Work request = State how many lines of the entries hold the string "mathcal", and nothing more.

Data supplied =
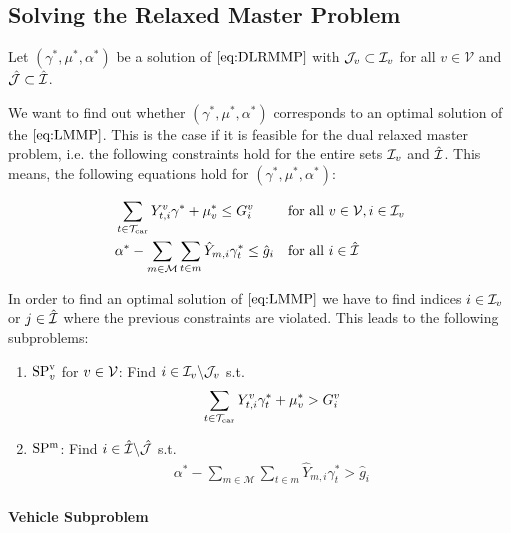 
\subsection{Solving the Relaxed Master Problem}

Let $\left(\gamma^*,\mu^*,\alpha^*\right)$ be a solution of $\eqref{eq:DLRMMP}$ with $\mathcal{J}_v\subset\mathcal{I}_v$ for all $v\in\mathcal{V}$ and $\hat{\mathcal{J}}\subset\hat{\mathcal{I}}$. 

We want to find out whether $\left(\gamma^*,\mu^*,\alpha^*\right)$ corresponds to an optimal solution of the $\eqref{eq:LMMP}$. This is the case if it is feasible for the dual relaxed master problem, i.e. the following constraints hold for the entire sets $\mathcal{I}_v$ and $\hat{\mathcal{I}}$. This means, the following equations hold for $\left(\gamma^*,\mu^*,\alpha^*\right)$:

\begin{align}
	& \sum_{t\in\mathcal{T}_{\operatorname{car}}} Y^v_{t,i}\gamma^* + \mu^*_v \leq G^v_i && \text{for all } v\in\mathcal{V},i\in\mathcal{I}_v \label{eq:DLMMP:vehicle} \\
	& \alpha^* - \sum_{m\in\mathcal{M}}\sum_{t\in m}\hat{Y}_{m,i}\gamma^*_t \leq \hat{g}_i && \text{for all } i\in\hat{\mathcal{I}} \label{eq:DLMMP:route}
\end{align}

In order to find an optimal solution of $\eqref{eq:LMMP}$ we have to find indices $i\in\mathcal{I}_v$ or $j\in\hat{\mathcal{I}}$ where the previous constraints are violated. This leads to the following subproblems:

\begin{enumerate}
	\item{$\operatorname{SP}^{\operatorname{v}}_v$ for $v\in\mathcal{V}$: Find $i\in\mathcal{I}_v\backslash\mathcal{J}_v $ s.t.}
		\begin{align*}
			\sum_{t\in\mathcal{T}_{\operatorname{car}}}Y^v_{t,i}\gamma^*_t + \mu^*_v > G^v_i
		\end{align*}
	\item{$\operatorname{SP^m}$: Find $i\in\hat{\mathcal{I}}\backslash\hat{\mathcal{J}}$ s.t.}
		\begin{align*}
			\alpha^*-\sum_{m\in\mathcal{M}}\sum_{t\in m}\hat{Y}_{m,i}\gamma^*_t > \hat{g}_i
		\end{align*}
\end{enumerate}

\paragraph{Vehicle Subproblem} \parfill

Answer box = 9